With any luck, New Zealand has seen the last of Luigi Wewege and his style of politics. He told the Herald on Sunday in an interview when we tracked him down this week, that he is leaving the country and has friends in Washington DC who are "appalled" that he is suffering opprobrium for dishing dirt on Auckland Mayor Len Brown.
"Obviously," he says of New Zealand, "I didn't quite understand the tall poppy nature of the place." He deludes himself. He was never a tall poppy here, no matter how often he had himself photographed with somebody well-known. He was known only to some National Party insiders and they now have reason to wish they had never heard of him.
Dirt smears the digger as well as the target, which is why candidates in United States campaigns prefer not to know the trolls who do their dirty work for them. "Opposition research", as it is delicately called, is said to be so common there that it is collected not necessarily for use but to ensure opponents do not use theirs - the principle of mutually-assured destruction.
The Prime Minister gave an odd hint of that practice here this week, mentioning that he kept scuttlebutt passed to him about the Labour Party in the top drawer of his desk. He was himself the target of some muck-raking in 2008 when Labour Party president Mike Williams went to Melbourne looking for something that might implicate John Key in the Equiticorp "H fee". Williams found nothing and his attempt hurt only Labour.
Wewege's effort has hurt his target, more than he says he expected. "All I ever knew was that the mayor was making propositions to (Bevan Chuang)", he insists in our story today. "I never knew there were any sexual relations between them."
Wewege, as is clear in his Facebook exchanges with Chuang, wanted her to invite some salacious text messages from the mayor that might be useful to US businessman John Palino's campaign. The campaign got much more than it bargained for when Chuang made her affidavit, albeit after the election.
They got more than most people would ever want to know about anybody's affair. Public opinion will differ on how much of this the public had a right to know.
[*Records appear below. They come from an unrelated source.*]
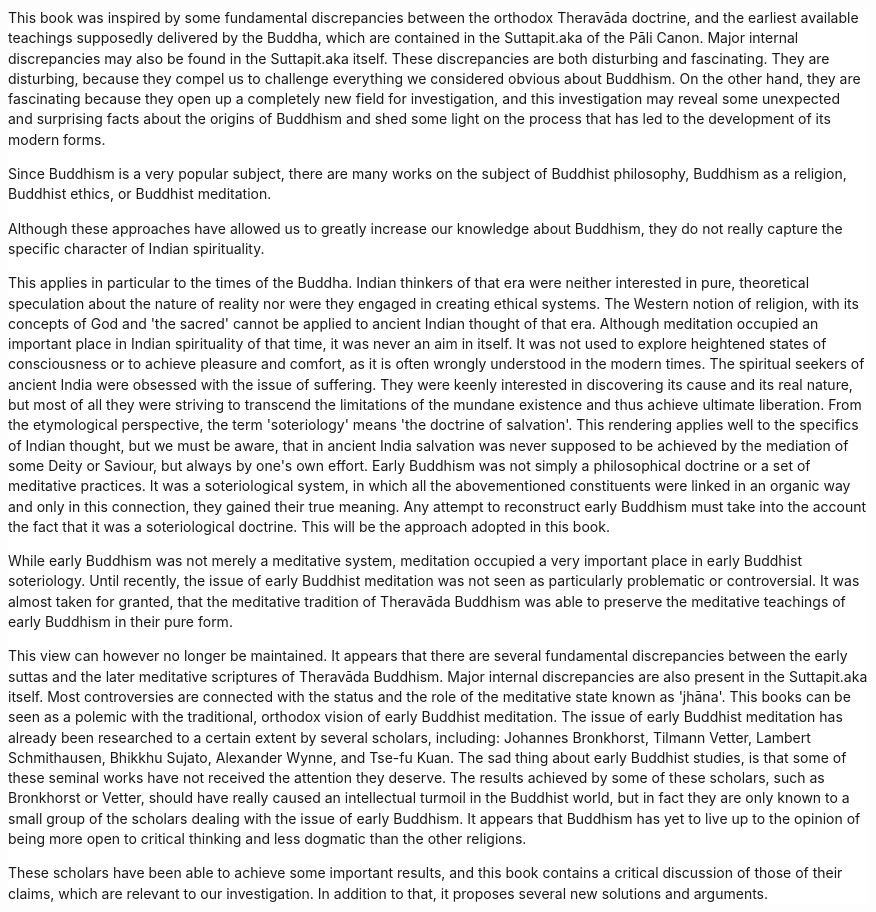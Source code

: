 This book was inspired by some fundamental discrepancies between the orthodox Theravāda doctrine, and the earliest available teachings supposedly delivered by the Buddha, which are contained in the Suttapit.aka of the Pāli Canon. Major internal discrepancies may also be found in the Suttapit.aka itself. These discrepancies are both disturbing and fascinating. They are disturbing, because they compel us to challenge everything we considered obvious about Buddhism. On the other hand, they are fascinating because they open up a completely new field for investigation, and this investigation may reveal some unexpected and surprising facts about the origins of Buddhism and shed some light on the process that has led to the development of its modern forms.

Since Buddhism is a very popular subject, there are many works on the subject of Buddhist philosophy, Buddhism as a religion, Buddhist ethics, or Buddhist meditation.

Although these approaches have allowed us to greatly increase our knowledge about Buddhism, they do not really capture the specific character of Indian spirituality.

This applies in particular to the times of the Buddha. Indian thinkers of that era were neither interested in pure, theoretical speculation about the nature of reality nor were they engaged in creating ethical systems. The Western notion of religion, with its concepts of God and 'the sacred' cannot be applied to ancient Indian thought of that era. Although meditation occupied an important place in Indian spirituality of that time, it was never an aim in itself. It was not used to explore heightened states of consciousness or to achieve pleasure and comfort, as it is often wrongly understood in the modern times. The spiritual seekers of ancient India were obsessed with the issue of suffering. They were keenly interested in discovering its cause and its real nature, but most of all they were striving to transcend the limitations of the mundane existence and thus achieve ultimate liberation. From the etymological perspective, the term 'soteriology' means 'the doctrine of salvation'. This rendering applies well to the specifics of Indian thought, but we must be aware, that in ancient India salvation was never supposed to be achieved by the mediation of some Deity or Saviour, but always by one's own effort. Early Buddhism was not simply a philosophical doctrine or a set of meditative practices. It was a soteriological system, in which all the abovementioned constituents were linked in an organic way and only in this connection, they gained their true meaning. Any attempt to reconstruct early Buddhism must take into the account the fact that it was a soteriological doctrine. This will be the approach adopted in this book.

While early Buddhism was not merely a meditative system, meditation occupied a very important place in early Buddhist soteriology. Until recently, the issue of early Buddhist meditation was not seen as particularly problematic or controversial. It was almost taken for granted, that the meditative tradition of Theravāda Buddhism was able to preserve the meditative teachings of early Buddhism in their pure form.

This view can however no longer be maintained. It appears that there are several fundamental discrepancies between the early suttas and the later meditative scriptures of Theravāda Buddhism. Major internal discrepancies are also present in the Suttapit.aka itself. Most controversies are connected with the status and the role of the meditative state known as 'jhāna'. This books can be seen as a polemic with the traditional, orthodox vision of early Buddhist meditation. The issue of early Buddhist meditation has already been researched to a certain extent by several scholars, including: Johannes Bronkhorst, Tilmann Vetter, Lambert Schmithausen, Bhikkhu Sujato, Alexander Wynne, and Tse-fu Kuan. The sad thing about early Buddhist studies, is that some of these seminal works have not received the attention they deserve. The results achieved by some of these scholars, such as Bronkhorst or Vetter, should have really caused an intellectual turmoil in the Buddhist world, but in fact they are only known to a small group of the scholars dealing with the issue of early Buddhism. It appears that Buddhism has yet to live up to the opinion of being more open to critical thinking and less dogmatic than the other religions.

These scholars have been able to achieve some important results, and this book contains a critical discussion of those of their claims, which are relevant to our investigation. In addition to that, it proposes several new solutions and arguments.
Certainly, the mayor's reference that helped get Chuang a job at the Art Gallery early in their affair is a matter of public interest.
This would not be known about the mayor, were it not for Wewege's efforts.
But before he is given any credit, it should be remembered that his purpose was never to inform the public - it was to help Palino. That would have been achieved by Brown's withdrawal from the race or post-election resignation, which was exactly what Chuang says she and Palino discussed when they met in the Mission Bay carpark.
Palino told her he did not believe a story would be published, she says. If events had gone to plan, the mayor would have resigned citing health problems, Palino would have had the highest vote of surviving candidates when the result was declared, Chuang, Brown and his family would have been saved public embarrassment and the public would have been none the wiser.
If this sounds like an American political intrigue, it is. It is not the way things are done here. Our elections are decided by voters, not by underhand threats and warnings. Brown upset this plan by standing his ground. Neither side emerges from the affair with much credit but the mayor is facing up to it. The spivs have scuttled away and should not come back.